By any measure, Beijing is a huge city with a booming population. According to the 2010 census, the capital’s population is over 19 million, up by some 45 percent (or six million) since 2000. Migrants, drawn to the city from across China seeking economic opportunities and the perceived glitz and glam of the capital, are the major contributing factor to the rapid population growth, with their number increasing from 4.5 million to 7 million during the past decade. Beijing’s annual average population growth of 3.8 percent over the past 10 years has far outpaced the national average of 0.57 percent. According to government studies, 10 years ago one in every five Beijing residents was a migrant; now that number is now more than one in three. China’s family planning policies have had an impact on family sizes. The capital’s birthrate is about six per 1,000, one-third of pre-1990 levels. Therefore the influx of migrants, who are largely between 15 and 60, has helped to alleviate an aging problem. There’s no reason to believe the migration rate will slow over the next several years, as the Beijing economy continues to grow rapidly. City planners are trying to curb migration by shutting down so-called illegal dwellings and discouraging street vendors and other informal economic activities that newcomers depend on. Although the population figures are staggering to many Westerners, bear in mind that the municipality covers many rural districts and encompasses an area nearly the size of Belgium.
Getting to know a new people and culture is one of the most exciting aspects of living abroad. A city as large, vibrant and diverse as Beijing presents endless stimuli for Western visitors. Glamour and economic opportunity have attracted millions to Beijing in the past 20 years. The city is now composed of migrants from all over China, and recently from all over the world. Beijing has been China’s political and cultural center for centuries and, for better or worse, Beijingers pride themselves on this.
To be considered a Beijinger, you generally need to have two generations of roots in the city. Chinese-speakers can distinguish Beijingers by the ubiquitous ‘rrrr’ of the local dialect, which non-Beijingers claim sounds like a mouth full of bean curd. They’re known throughout China as being serious and politically savvy, as opposed to their aloof and materialistic rivals in Shanghai. Beijingers, like most Chinese, are welcoming hosts who are proud of their city and their role as bearers of the national torch. Most expats will find people in this international city open and gracious to foreigners and very tolerant of different habits and customs.
Despite these stereotypes, the fact is that Beijing is immensely diverse and it’s impossible to generalize about the attitudes and personalities of its people.
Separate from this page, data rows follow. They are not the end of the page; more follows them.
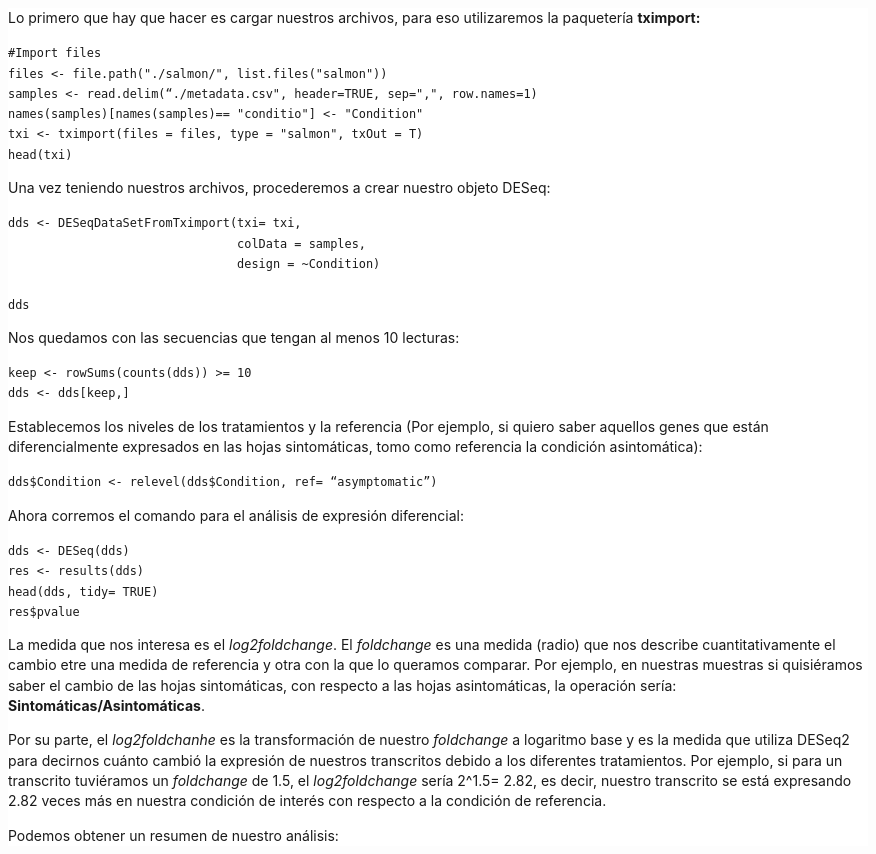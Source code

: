 Lo primero que hay que hacer es cargar nuestros archivos, para eso utilizaremos la paquetería **tximport:**

```
#Import files
files <- file.path("./salmon/", list.files("salmon"))
samples <- read.delim(“./metadata.csv", header=TRUE, sep=",", row.names=1) 
names(samples)[names(samples)== "conditio"] <- "Condition"
txi <- tximport(files = files, type = "salmon", txOut = T)
head(txi)
```
 
Una vez teniendo nuestros archivos, procederemos a crear nuestro objeto DESeq:
 
```
dds <- DESeqDataSetFromTximport(txi= txi,
                                colData = samples,
                                design = ~Condition)

dds
```

Nos quedamos con las secuencias que tengan al menos 10 lecturas:

```
keep <- rowSums(counts(dds)) >= 10
dds <- dds[keep,]
```

Establecemos los niveles de los tratamientos y la referencia (Por ejemplo, si quiero saber aquellos genes que están diferencialmente expresados en las hojas sintomáticas, tomo como referencia la condición asintomática):

```
dds$Condition <- relevel(dds$Condition, ref= “asymptomatic”)
```

Ahora corremos el comando para el análisis de expresión diferencial:

```
dds <- DESeq(dds)
res <- results(dds)
head(dds, tidy= TRUE)
res$pvalue
```

La medida que nos interesa es el *log2foldchange*. El *foldchange* es una medida (radio) que nos describe cuantitativamente el cambio etre una medida de referencia y otra con la que lo queramos comparar. Por ejemplo, en nuestras muestras si quisiéramos saber el cambio de las hojas sintomáticas, con respecto a las hojas asintomáticas, la operación sería: **Sintomáticas/Asintomáticas**. 

Por su parte, el *log2foldchanhe* es la transformación de nuestro *foldchange* a logaritmo base y es la medida que utiliza DESeq2 para decirnos cuánto cambió la expresión de nuestros transcritos debido a los diferentes tratamientos. Por ejemplo, si para un transcrito tuviéramos un *foldchange* de 1.5, el *log2foldchange* sería 2^1.5= 2.82, es decir, nuestro transcrito se está expresando 2.82 veces más en nuestra condición de interés con respecto a la condición de referencia.

Podemos obtener un resumen de nuestro análisis:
The city is, and has always been, a melting pot of different ethnic groups from China’s vast provinces. Chinese people from outside Beijing and waiguoren (foreigners) make up at least one-third of the population. In most neighborhoods, you’ll see young professionals wearing Gucci and toting the newest iPhone on the same street as an old street vendor from Inner Mongolia who may have never conceived of such a magical device. Despite Beijing’s international feel, just scratching the surface reveals evidence of Chinese tradition and custom. The best way to get to know people here is to learn the language and proactively engage with them. You’ll be pleasantly surprised.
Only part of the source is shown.